In theory puppet is restarting memcached when it runs, which should limit the periods of outage. Have y'all experienced more than 30 minutes at a time of this?

Thanks for the confirmation Andrew. Can't we bring the machine down and run a memory test? That should isolate the faulty memory.

As for memcached, I usually have someone from ops to restart memcached, so downtime is pretty short for me :-]

I could not access to the Nagios history for the "Virt0 > memcached" service. Hard to know how long it stays down.

*** Bug 44499 has been marked as a duplicate of this bug. ***

I've downgraded memcached on virt0. I've noticed the same behavior on nova-precise2, so it's very likely not a memory issue, but some memcached bug. If we still experience crashes, then I'll install a version with debugging symbols so that I can get a proper backtrace.

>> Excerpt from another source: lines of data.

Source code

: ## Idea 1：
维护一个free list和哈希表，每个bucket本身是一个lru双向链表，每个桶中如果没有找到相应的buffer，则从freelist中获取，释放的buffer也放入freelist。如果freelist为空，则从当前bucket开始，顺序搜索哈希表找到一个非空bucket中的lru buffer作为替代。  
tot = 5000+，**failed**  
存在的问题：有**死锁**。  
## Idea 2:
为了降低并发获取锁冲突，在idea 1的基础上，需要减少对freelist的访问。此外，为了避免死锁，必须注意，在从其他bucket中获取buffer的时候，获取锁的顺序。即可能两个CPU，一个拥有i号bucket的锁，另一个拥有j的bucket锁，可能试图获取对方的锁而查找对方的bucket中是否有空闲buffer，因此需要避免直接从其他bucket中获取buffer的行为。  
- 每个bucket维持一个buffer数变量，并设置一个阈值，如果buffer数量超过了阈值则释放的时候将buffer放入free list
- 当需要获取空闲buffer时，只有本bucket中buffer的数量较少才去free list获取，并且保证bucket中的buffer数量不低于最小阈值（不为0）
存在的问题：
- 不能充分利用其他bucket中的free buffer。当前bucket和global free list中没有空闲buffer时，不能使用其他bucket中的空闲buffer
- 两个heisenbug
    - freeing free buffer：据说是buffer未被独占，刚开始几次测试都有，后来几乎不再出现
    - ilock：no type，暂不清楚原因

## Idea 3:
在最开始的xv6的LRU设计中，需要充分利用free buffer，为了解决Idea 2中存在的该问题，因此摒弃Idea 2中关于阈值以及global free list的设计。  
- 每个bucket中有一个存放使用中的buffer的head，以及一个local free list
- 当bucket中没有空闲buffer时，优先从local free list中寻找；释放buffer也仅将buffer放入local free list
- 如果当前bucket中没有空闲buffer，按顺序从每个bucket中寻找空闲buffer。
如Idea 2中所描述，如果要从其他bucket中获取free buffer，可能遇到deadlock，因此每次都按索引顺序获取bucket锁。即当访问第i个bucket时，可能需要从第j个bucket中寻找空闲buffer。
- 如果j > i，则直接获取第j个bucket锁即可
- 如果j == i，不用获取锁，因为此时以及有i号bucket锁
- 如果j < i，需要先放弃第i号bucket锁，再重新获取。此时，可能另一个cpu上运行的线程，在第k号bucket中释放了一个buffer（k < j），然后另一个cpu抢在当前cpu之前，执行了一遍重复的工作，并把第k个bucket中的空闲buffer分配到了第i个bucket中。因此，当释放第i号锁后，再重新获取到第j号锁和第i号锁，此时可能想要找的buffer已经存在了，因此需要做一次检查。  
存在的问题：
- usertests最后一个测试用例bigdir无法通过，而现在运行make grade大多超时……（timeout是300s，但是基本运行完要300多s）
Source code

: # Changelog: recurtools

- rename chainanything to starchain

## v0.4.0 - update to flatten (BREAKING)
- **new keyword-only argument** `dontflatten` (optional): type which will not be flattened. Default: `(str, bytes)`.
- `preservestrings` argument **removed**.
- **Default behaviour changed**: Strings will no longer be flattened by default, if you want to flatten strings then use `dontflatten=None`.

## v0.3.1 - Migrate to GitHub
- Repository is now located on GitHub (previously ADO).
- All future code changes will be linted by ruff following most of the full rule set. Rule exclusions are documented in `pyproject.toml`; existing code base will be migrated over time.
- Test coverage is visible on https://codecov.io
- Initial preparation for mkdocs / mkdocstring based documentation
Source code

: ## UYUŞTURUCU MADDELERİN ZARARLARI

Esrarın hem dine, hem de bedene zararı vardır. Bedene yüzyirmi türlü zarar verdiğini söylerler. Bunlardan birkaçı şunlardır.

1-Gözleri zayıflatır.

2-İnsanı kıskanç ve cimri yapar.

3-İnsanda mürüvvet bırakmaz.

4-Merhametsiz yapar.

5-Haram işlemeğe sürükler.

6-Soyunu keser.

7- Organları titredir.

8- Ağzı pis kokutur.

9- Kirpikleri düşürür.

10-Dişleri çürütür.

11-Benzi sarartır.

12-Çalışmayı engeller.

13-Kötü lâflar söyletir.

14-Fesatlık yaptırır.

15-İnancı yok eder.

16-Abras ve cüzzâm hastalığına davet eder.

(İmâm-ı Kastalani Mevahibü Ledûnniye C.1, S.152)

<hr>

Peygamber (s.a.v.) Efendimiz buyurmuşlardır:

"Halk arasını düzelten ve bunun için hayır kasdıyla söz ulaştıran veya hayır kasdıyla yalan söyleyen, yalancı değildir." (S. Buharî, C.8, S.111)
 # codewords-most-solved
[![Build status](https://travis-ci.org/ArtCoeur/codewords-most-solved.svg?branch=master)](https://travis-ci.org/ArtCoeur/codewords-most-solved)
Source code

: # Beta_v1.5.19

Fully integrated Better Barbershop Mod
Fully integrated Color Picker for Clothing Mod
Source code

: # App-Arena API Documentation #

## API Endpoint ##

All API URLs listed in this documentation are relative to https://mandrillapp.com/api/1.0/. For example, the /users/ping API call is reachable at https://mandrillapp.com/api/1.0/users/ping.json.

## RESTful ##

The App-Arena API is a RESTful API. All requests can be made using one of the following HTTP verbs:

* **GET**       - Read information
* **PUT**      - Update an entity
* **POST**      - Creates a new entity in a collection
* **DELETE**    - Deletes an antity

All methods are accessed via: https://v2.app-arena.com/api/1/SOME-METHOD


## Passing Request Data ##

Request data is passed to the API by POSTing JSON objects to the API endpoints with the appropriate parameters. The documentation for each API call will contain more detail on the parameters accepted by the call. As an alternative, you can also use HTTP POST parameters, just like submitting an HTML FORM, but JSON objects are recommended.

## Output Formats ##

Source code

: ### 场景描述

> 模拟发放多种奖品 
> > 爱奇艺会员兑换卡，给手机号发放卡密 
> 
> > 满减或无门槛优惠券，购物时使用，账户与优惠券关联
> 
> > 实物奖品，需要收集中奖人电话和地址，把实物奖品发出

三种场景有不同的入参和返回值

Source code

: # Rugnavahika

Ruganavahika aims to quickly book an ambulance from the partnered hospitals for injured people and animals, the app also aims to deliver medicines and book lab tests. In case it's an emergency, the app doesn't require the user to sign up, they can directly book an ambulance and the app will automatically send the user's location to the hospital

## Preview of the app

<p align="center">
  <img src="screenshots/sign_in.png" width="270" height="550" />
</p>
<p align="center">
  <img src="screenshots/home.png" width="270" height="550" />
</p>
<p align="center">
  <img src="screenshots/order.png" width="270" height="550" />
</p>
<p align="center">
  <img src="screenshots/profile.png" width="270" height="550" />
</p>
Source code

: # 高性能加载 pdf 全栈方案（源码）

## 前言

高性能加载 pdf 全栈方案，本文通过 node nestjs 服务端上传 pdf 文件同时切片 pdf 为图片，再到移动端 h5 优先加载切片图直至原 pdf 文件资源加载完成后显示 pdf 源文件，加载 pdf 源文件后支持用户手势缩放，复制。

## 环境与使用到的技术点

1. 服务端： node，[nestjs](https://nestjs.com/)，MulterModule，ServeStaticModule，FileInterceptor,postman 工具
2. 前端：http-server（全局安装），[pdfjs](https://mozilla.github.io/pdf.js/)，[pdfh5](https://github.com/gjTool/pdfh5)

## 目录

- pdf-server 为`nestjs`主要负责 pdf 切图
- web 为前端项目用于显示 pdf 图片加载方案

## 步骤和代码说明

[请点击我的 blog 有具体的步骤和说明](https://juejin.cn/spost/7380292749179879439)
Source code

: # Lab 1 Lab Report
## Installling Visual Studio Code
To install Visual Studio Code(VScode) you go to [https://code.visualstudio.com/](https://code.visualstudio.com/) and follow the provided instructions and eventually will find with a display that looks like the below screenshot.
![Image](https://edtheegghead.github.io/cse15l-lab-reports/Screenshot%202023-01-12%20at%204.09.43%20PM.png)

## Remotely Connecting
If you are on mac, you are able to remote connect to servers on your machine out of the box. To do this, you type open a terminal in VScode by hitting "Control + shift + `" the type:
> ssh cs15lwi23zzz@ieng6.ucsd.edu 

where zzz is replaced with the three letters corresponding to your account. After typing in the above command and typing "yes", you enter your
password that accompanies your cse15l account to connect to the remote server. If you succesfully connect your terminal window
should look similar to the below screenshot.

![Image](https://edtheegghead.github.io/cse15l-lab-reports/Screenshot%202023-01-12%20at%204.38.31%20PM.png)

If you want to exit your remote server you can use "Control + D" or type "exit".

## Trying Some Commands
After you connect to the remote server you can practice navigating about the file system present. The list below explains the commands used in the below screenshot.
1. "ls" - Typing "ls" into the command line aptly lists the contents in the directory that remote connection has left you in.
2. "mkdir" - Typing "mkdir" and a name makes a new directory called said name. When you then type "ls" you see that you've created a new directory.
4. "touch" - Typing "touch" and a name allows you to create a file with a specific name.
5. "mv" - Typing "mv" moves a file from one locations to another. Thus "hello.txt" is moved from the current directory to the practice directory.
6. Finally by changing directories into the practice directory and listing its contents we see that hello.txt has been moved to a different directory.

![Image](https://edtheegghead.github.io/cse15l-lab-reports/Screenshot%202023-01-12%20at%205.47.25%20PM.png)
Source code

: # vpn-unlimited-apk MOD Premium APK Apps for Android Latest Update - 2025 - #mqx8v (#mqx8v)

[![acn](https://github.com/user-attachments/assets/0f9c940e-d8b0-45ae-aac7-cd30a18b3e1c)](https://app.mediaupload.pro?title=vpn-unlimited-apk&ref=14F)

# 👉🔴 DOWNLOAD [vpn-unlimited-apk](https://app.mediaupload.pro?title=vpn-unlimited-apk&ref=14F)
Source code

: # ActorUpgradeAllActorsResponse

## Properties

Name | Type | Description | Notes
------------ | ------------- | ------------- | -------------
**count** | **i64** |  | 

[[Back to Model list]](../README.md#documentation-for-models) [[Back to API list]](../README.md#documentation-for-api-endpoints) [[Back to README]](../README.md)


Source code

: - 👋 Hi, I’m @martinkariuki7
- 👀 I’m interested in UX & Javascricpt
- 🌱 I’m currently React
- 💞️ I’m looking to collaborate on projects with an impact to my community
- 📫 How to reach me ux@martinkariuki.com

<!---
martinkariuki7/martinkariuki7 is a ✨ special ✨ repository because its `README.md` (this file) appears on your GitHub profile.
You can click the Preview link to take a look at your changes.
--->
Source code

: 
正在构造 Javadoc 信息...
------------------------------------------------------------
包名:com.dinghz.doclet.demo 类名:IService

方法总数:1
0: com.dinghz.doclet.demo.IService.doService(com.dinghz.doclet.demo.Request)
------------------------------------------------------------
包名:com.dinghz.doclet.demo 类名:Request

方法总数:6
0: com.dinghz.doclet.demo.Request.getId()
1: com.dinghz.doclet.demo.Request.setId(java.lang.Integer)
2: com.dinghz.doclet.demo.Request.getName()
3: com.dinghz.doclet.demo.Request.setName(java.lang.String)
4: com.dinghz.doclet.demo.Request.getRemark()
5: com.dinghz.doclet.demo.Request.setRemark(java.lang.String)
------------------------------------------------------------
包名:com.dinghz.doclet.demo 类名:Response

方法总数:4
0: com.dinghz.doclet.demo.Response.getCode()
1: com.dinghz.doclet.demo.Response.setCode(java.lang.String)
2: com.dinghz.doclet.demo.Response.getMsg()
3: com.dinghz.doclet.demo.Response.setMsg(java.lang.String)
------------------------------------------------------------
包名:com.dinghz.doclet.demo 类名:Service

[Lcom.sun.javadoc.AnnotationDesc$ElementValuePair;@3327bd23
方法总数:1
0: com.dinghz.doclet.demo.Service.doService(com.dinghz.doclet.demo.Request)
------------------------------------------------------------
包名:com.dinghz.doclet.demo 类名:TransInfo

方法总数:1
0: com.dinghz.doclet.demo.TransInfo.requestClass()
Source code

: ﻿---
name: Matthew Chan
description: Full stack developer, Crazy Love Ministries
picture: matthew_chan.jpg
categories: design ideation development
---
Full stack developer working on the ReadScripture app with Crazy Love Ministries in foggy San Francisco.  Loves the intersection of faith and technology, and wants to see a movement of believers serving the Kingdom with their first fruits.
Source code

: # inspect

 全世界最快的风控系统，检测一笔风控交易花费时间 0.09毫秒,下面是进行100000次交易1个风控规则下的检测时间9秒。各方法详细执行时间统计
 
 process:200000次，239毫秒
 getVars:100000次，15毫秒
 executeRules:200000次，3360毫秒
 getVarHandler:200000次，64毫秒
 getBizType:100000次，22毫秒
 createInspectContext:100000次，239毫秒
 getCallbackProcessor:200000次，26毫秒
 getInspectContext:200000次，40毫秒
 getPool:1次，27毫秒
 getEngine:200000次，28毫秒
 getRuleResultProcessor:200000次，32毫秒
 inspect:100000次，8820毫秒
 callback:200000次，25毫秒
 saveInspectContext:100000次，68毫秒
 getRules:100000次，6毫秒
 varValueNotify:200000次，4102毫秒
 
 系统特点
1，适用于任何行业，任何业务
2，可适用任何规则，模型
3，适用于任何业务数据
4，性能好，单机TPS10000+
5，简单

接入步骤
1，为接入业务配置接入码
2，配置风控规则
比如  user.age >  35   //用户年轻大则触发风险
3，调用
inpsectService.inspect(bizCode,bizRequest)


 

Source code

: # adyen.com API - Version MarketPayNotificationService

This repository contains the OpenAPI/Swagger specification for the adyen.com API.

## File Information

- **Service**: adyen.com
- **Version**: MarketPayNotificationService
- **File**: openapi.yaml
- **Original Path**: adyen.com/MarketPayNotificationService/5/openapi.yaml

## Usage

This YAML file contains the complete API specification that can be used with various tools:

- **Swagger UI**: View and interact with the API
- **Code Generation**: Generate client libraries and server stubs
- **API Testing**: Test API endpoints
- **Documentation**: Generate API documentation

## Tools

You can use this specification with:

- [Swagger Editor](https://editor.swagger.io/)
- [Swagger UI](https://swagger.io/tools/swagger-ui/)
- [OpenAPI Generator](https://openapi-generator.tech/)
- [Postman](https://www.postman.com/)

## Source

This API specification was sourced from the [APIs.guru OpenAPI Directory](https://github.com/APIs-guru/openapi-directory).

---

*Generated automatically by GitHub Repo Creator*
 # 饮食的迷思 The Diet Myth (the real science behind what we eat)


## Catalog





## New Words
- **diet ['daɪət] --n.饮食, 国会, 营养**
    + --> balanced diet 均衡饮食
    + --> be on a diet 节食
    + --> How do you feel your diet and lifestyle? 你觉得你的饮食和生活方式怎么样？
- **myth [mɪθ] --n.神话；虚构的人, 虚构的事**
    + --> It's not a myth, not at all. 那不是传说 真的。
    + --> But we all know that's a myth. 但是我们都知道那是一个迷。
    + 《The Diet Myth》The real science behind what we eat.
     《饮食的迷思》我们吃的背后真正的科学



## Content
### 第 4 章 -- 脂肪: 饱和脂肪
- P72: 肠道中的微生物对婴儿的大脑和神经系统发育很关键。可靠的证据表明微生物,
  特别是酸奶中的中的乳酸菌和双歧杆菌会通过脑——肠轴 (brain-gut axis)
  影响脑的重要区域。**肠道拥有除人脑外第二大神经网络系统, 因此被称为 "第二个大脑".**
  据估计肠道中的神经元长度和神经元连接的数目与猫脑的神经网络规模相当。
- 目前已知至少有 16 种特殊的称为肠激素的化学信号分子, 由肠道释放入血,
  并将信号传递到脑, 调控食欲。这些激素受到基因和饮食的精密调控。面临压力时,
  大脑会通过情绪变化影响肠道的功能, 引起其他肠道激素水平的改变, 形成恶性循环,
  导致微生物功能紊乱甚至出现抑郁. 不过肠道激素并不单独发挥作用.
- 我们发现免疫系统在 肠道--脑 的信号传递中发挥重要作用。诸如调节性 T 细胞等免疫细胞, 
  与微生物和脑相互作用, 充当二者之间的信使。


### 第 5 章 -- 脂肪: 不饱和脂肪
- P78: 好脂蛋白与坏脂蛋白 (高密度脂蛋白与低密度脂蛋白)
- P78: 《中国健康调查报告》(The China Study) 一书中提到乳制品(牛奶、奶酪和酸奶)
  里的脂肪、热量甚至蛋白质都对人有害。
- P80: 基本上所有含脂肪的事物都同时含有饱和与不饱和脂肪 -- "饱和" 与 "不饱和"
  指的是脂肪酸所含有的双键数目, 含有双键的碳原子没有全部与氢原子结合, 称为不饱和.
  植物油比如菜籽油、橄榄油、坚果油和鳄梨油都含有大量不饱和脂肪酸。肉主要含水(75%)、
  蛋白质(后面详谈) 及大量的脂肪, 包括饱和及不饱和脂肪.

I got the error from 44499 when loading a set of five tabs on the same wiki after a browser restart.

This is not necessarily memcache, since this box is running on WinCache.

Just not waiting long enough? The server may have had to spin up as well.


Could not acquire 'ImpulseWiki:messages:en:status' lock.

Backtrace:

#0 D:\MediaWiki\core\includes\cache\MessageCache.php(710): MessageCache->load('en')
#1 D:\MediaWiki\core\includes\cache\MessageCache.php(650): MessageCache->getMsgFromNamespace('Pagetitle', 'en')
#2 D:\MediaWiki\core\includes\Message.php(720): MessageCache->get('pagetitle', true, Object(Language))
#3 D:\MediaWiki\core\includes\Message.php(464): Message->fetchMessage()
#4 D:\MediaWiki\core\includes\Message.php(553): Message->toString()
#5 D:\MediaWiki\core\includes\OutputPage.php(835): Message->text()
#6 D:\MediaWiki\core\includes\OutputPage.php(878): OutputPage->setHTMLTitle(Object(Message))
#7 D:\MediaWiki\core\includes\Article.php(554): OutputPage->setPageTitle('Powershell suck...')
#8 D:\MediaWiki\core\includes\actions\ViewAction.php(44): Article->view()
#9 D:\MediaWiki\core\includes\Wiki.php(439): ViewAction->show()
#10 D:\MediaWiki\core\includes\Wiki.php(305): MediaWiki->performAction(Object(Article), Object(Title))
#11 D:\MediaWiki\core\includes\Wiki.php(565): MediaWiki->performRequest()
#12 D:\MediaWiki\core\includes\Wiki.php(458): MediaWiki->main()
#13 D:\MediaWiki\core\index.php(59): MediaWiki->run()
#14 {main}

This was due to a newer version of memcache and the way it handles memory exhaustion. I'm not sure why it's still open, it was fixed ages ago.